На удивление, она не спешит свинтить с дивана и умчаться в душ. Кладет голову мне на грудь. И молчит. Я не любитель поговорить после секса от слова «совсем». Сейчас же чувствую в этом острую необходимость. А Маша, как назло, молчит. Собственно, бумеранг он такой, сейчас я вполне четко ощущаю себя на месте Наташи. Хотя, о чем я? Я не просто не желал говорить, я по большей части еще и уходил. И пусть правила были обговорены, все равно получается пошло по отношению к ней. Нашел, бля, когда мучиться угрызениями совести.
А что, если сейчас Машино молчание связано не с нежелание говорить, а с тем, что она жалеет о том, что случилось? К такому повороту я не был готов.

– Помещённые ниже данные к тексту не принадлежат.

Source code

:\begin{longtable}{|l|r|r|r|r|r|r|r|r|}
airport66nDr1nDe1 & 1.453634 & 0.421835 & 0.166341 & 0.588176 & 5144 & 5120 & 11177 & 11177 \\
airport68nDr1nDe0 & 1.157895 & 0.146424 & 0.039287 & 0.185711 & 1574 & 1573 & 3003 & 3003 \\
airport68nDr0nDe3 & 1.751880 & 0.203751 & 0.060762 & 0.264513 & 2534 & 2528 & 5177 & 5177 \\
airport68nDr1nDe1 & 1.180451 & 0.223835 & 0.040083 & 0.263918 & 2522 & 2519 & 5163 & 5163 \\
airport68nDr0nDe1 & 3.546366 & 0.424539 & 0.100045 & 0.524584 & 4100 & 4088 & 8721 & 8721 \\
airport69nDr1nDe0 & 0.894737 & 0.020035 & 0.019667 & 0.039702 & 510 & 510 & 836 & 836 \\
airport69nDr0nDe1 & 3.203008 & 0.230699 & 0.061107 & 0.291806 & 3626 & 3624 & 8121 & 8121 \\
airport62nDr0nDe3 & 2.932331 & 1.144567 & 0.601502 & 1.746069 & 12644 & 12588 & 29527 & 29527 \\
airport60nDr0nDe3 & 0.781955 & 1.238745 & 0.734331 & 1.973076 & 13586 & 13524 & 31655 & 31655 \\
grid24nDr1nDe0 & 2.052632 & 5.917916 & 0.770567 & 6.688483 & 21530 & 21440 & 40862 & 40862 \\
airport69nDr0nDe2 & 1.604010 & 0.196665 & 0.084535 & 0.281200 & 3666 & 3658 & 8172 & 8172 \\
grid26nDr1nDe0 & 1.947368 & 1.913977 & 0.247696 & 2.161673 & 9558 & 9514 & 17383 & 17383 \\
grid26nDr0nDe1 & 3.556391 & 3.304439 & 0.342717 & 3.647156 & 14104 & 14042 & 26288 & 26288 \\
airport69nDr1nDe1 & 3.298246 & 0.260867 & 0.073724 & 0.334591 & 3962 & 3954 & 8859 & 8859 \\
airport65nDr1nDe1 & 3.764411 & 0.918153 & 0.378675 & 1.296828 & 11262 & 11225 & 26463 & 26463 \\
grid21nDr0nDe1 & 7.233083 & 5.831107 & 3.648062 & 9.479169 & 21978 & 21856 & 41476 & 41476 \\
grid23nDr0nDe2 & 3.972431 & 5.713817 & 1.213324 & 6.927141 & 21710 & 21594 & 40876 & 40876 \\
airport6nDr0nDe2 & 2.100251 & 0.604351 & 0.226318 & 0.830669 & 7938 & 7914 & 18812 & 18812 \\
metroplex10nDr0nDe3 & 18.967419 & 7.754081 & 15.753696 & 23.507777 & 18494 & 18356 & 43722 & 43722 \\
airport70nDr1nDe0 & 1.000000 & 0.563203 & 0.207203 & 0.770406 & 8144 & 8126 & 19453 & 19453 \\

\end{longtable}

– Не пугай меня, Маш, – первым нарушаю раздражающее молчание.
– В смысле?
– В прямом. Давай.
– Что давать? – чуть приподнимается и переводит на меня взгляд. Красивая, черт возьми. А сейчас с растрепанными распущенными волосами и немного распухшими губами просто нереальная.
– Жару. Огня. Не молчи. Скажи хоть что-нибудь, а то мне уже плохо от твоего молчания.
– Теперь ты обязан на мне жениться. Полегчало? – да уж, кто бы мне сказал, что я когда-нибудь буду улыбаться от фразы про женитьбу.
– Определенно. Думал, что все, кранты. Ну а если серьезно. Ты не жалеешь о случившемся?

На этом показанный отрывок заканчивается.